As a regular homeowner, you want to find the best financial solution for you at the moment when dealing with remortgages and secured loans. Differentiating between secured loans and remortgages so you can figure out the most suitable financial solution for you is what this article strives to do. For the past couple of years, many homeowners who wanted to raise some money think that the best way to so do is through a remortgage. They thought about this because the interest rates you get on a mortgage are far less than those you get on an unsecured loan. Unfortunately, many financial experts advise against remortgaging today to raise money because of the changes brought about by the Financial Services authority and increased regulation. According to these financial experts, you will fare better in terms of your finances in majority of occasions when you choose a secured loan option.
Take, for instance, a mortgage borrower on their current mortgage facing a large redemption penalty. Penalties are earned by the borrower when they intend to switch lenders or only wait for a cheap rate period to pay off a portion of their mortgage. Keep in mind as well as that the terms and conditions between lenders are not similar. Your penalties can go as high as 7% of your outstanding mortgage balance from you fixed rate mortgage if you get them during the period of fixed rate.
The overall loan cost is one of the crucial factors that you need to consider if you decide between secured loans and remortgages. If you want to compare between these two financial options and take associated charges and fees into account, then the APR is the perfect tool for you. When it comes to processing remortgages, a lot of fees are involved in the process such as broker fees, lender fees, administration and valuation fees, and even legal fees. With secured loans, on the other hand, you only have very few additional fees, which may include a broker’s fee and the lender’s arrangement fee.

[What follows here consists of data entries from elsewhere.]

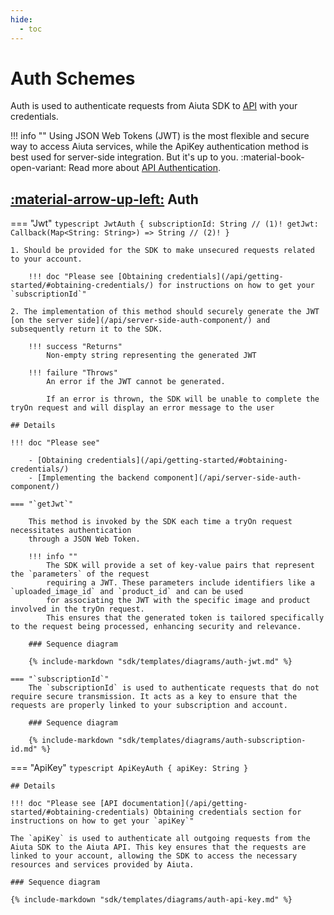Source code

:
 ```yaml
---
hide:
  - toc
---
```

# Auth Schemes

Auth is used to authenticate requests from Aiuta SDK to [API](/api/try-on/workflow) with your credentials.

!!! info ""
    Using JSON Web Tokens (JWT) is the most flexible and secure way to access Aiuta services, while the ApiKey authentication method is best used for server-side integration. But it's up to you. :material-book-open-variant: Read more about [API Authentication](/api/getting-started/#authentication).

## [:material-arrow-up-left:](/sdk/developer/configuration/#configuration) Auth

=== "Jwt"
    ```typescript
    JwtAuth {
      subscriptionId: String // (1)!
      getJwt: Callback(Map<String: String>) => String // (2)!
    }
    ```

    1. Should be provided for the SDK to make unsecured requests related to your account.

        !!! doc "Please see [Obtaining credentials](/api/getting-started/#obtaining-credentials/) for instructions on how to get your `subscriptionId`"

    2. The implementation of this method should securely generate the JWT [on the server side](/api/server-side-auth-component/) and subsequently return it to the SDK.

        !!! success "Returns"
            Non-empty string representing the generated JWT

        !!! failure "Throws"
            An error if the JWT cannot be generated. 
            
            If an error is thrown, the SDK will be unable to complete the tryOn request and will display an error message to the user

    ## Details

    !!! doc "Please see"

        - [Obtaining credentials](/api/getting-started/#obtaining-credentials/)
        - [Implementing the backend component](/api/server-side-auth-component/)

    === "`getJwt`"

        This method is invoked by the SDK each time a tryOn request necessitates authentication
        through a JSON Web Token. 

        !!! info ""
            The SDK will provide a set of key-value pairs that represent the `parameters` of the request
            requiring a JWT. These parameters include identifiers like a `uploaded_image_id` and `product_id` and can be used 
            for associating the JWT with the specific image and product involved in the tryOn request. 
            This ensures that the generated token is tailored specifically to the request being processed, enhancing security and relevance.

        ### Sequence diagram

        {% include-markdown "sdk/templates/diagrams/auth-jwt.md" %}

    === "`subscriptionId`"
        The `subscriptionId` is used to authenticate requests that do not require secure transmission. It acts as a key to ensure that the requests are properly linked to your subscription and account.

        ### Sequence diagram

        {% include-markdown "sdk/templates/diagrams/auth-subscription-id.md" %}

=== "ApiKey"
    ```typescript
    ApiKeyAuth {
      apiKey: String
    }
    ```

    ## Details

    !!! doc "Please see [API documentation](/api/getting-started/#obtaining-credentials) Obtaining credentials section for instructions on how to get your `apiKey`"

    The `apiKey` is used to authenticate all outgoing requests from the Aiuta SDK to the Aiuta API. This key ensures that the requests are linked to your account, allowing the SDK to access the necessary resources and services provided by Aiuta. 

    ### Sequence diagram
    
    {% include-markdown "sdk/templates/diagrams/auth-api-key.md" %}
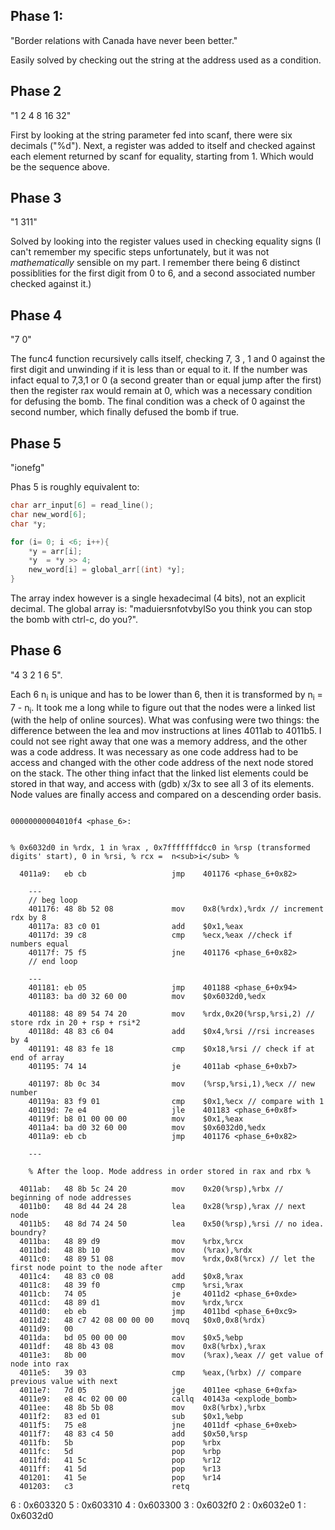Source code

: ## Phase 1:

"Border relations with Canada have never been better."

Easily solved by checking out the string at the address used as a condition.

## Phase 2

"1 2 4 8 16 32"

First by looking at the string parameter fed into scanf, there were six decimals ("%d"). Next, a register was added to itself and checked against each element returned by scanf for equality, starting from 1. Which would be the sequence above.


## Phase 3

"1 311"

Solved by looking into the register values used in checking equality signs (I can't remember my specific steps unfortunately, but it was not *mathematically* sensible on my part. I remember there being 6 distinct possiblities for the first digit from 0 to 6, and a second associated number checked against it.)

## Phase 4

"7 0"

The func4 function recursively calls itself, checking 7, 3 , 1 and 0 against the first digit and unwinding if it is less than or equal to it. If the number was infact equal to 7,3,1 or 0 (a second greater than or equal jump after the first) then the register rax would remain at 0, which was a necessary condition for defusing the bomb. The final condition was a check of 0 against the second number, which finally defused the bomb if true.


## Phase 5

"ionefg"

Phas 5 is roughly equivalent to:


```c
char arr_input[6] = read_line();
char new_word[6];
char *y;

for (i= 0; i <6; i++){
    *y = arr[i]; 
    *y  = *y >> 4;
    new_word[i] = global_arr[(int) *y];
}
```

The array index however is a single hexadecimal (4 bits), not an explicit decimal. The global array is: "maduiersnfotvbylSo you think you can stop the bomb with ctrl-c, do you?". 

## Phase 6

"4 3 2 1 6 5".

Each 6 n<sub>i</sub> is unique and has to be lower than 6, then it is transformed by n<sub>i</sub> = 7 - n<sub>i</sub>. It took me a long while to figure out that the nodes were a linked list (with the help of online sources). What was confusing were two things: the difference between the lea and mov instructions at lines 4011ab to 4011b5. I could not see right away that one was a memory address, and the other was a code address. It was necessary as one code address had to be access and changed with the other code address of the next node stored on the stack. The other thing infact that the linked list elements could be stored in that way, and access with (gdb) x/3x to see all 3 of its elements. Node values are finally access and compared on a descending order basis.


```assembly

00000000004010f4 <phase_6>:


% 0x6032d0 in %rdx, 1 in %rax , 0x7fffffffdcc0 in %rsp (transformed digits' start), 0 in %rsi, % rcx =  n<sub>i</sub> %

  4011a9:	eb cb                	jmp    401176 <phase_6+0x82>

    ---
    // beg loop
    401176:	48 8b 52 08          	mov    0x8(%rdx),%rdx // increment rdx by 8
    40117a:	83 c0 01             	add    $0x1,%eax
    40117d:	39 c8                	cmp    %ecx,%eax //check if numbers equal
    40117f:	75 f5                	jne    401176 <phase_6+0x82>
    // end loop

    ---
    401181:	eb 05                	jmp    401188 <phase_6+0x94>
    401183:	ba d0 32 60 00       	mov    $0x6032d0,%edx

    401188:	48 89 54 74 20       	mov    %rdx,0x20(%rsp,%rsi,2) // store rdx in 20 + rsp + rsi*2
    40118d:	48 83 c6 04          	add    $0x4,%rsi //rsi increases by 4
    401191:	48 83 fe 18          	cmp    $0x18,%rsi // check if at end of array
    401195:	74 14                	je     4011ab <phase_6+0xb7>

    401197:	8b 0c 34             	mov    (%rsp,%rsi,1),%ecx // new number
    40119a:	83 f9 01             	cmp    $0x1,%ecx // compare with 1
    40119d:	7e e4                	jle    401183 <phase_6+0x8f>
    40119f:	b8 01 00 00 00       	mov    $0x1,%eax
    4011a4:	ba d0 32 60 00       	mov    $0x6032d0,%edx
    4011a9:	eb cb                	jmp    401176 <phase_6+0x82>

    ---

    % After the loop. Mode address in order stored in rax and rbx %

  4011ab:	48 8b 5c 24 20       	mov    0x20(%rsp),%rbx // beginning of node addresses
  4011b0:	48 8d 44 24 28       	lea    0x28(%rsp),%rax // next node
  4011b5:	48 8d 74 24 50       	lea    0x50(%rsp),%rsi // no idea. boundry?
  4011ba:	48 89 d9             	mov    %rbx,%rcx
  4011bd:	48 8b 10             	mov    (%rax),%rdx
  4011c0:	48 89 51 08          	mov    %rdx,0x8(%rcx) // let the first node point to the node after
  4011c4:	48 83 c0 08          	add    $0x8,%rax
  4011c8:	48 39 f0             	cmp    %rsi,%rax
  4011cb:	74 05                	je     4011d2 <phase_6+0xde>
  4011cd:	48 89 d1             	mov    %rdx,%rcx
  4011d0:	eb eb                	jmp    4011bd <phase_6+0xc9>
  4011d2:	48 c7 42 08 00 00 00 	movq   $0x0,0x8(%rdx)
  4011d9:	00 
  4011da:	bd 05 00 00 00       	mov    $0x5,%ebp
  4011df:	48 8b 43 08          	mov    0x8(%rbx),%rax
  4011e3:	8b 00                	mov    (%rax),%eax // get value of node into rax
  4011e5:	39 03                	cmp    %eax,(%rbx) // compare previous value with next
  4011e7:	7d 05                	jge    4011ee <phase_6+0xfa>
  4011e9:	e8 4c 02 00 00       	callq  40143a <explode_bomb>
  4011ee:	48 8b 5b 08          	mov    0x8(%rbx),%rbx
  4011f2:	83 ed 01             	sub    $0x1,%ebp
  4011f5:	75 e8                	jne    4011df <phase_6+0xeb>
  4011f7:	48 83 c4 50          	add    $0x50,%rsp
  4011fb:	5b                   	pop    %rbx
  4011fc:	5d                   	pop    %rbp
  4011fd:	41 5c                	pop    %r12
  4011ff:	41 5d                	pop    %r13
  401201:	41 5e                	pop    %r14
  401203:	c3                   	retq   
```


6 : 0x603320
5 : 0x603310
4 : 0x603300
3 : 0x6032f0
2 : 0x6032e0
1 : 0x6032d0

Comparing between the costs of secured loans and total remortgage process costs is the most effective method of assessing which is the best financial solution for your case according to financial experts. Taking this step is crucial for any borrower with a poor credit history. Most of the time, you will be paying an interest rate that is significantly higher for your entire mortgage when you decide to raise extra money through a remortgage after you have taken out your mortgage before getting into any credit troubles. On the other hand, as a borrower of secured loans, you can take advantage of a prime interest rate from your mortgage. Additionally, only a non-conforming rate will be charged to you on your new loan.
It is equally important to consider the time it will take for the additional funds to go to your account when you weigh between the two financial options. Generally, you can get funds from secured loans much faster than a remortgage.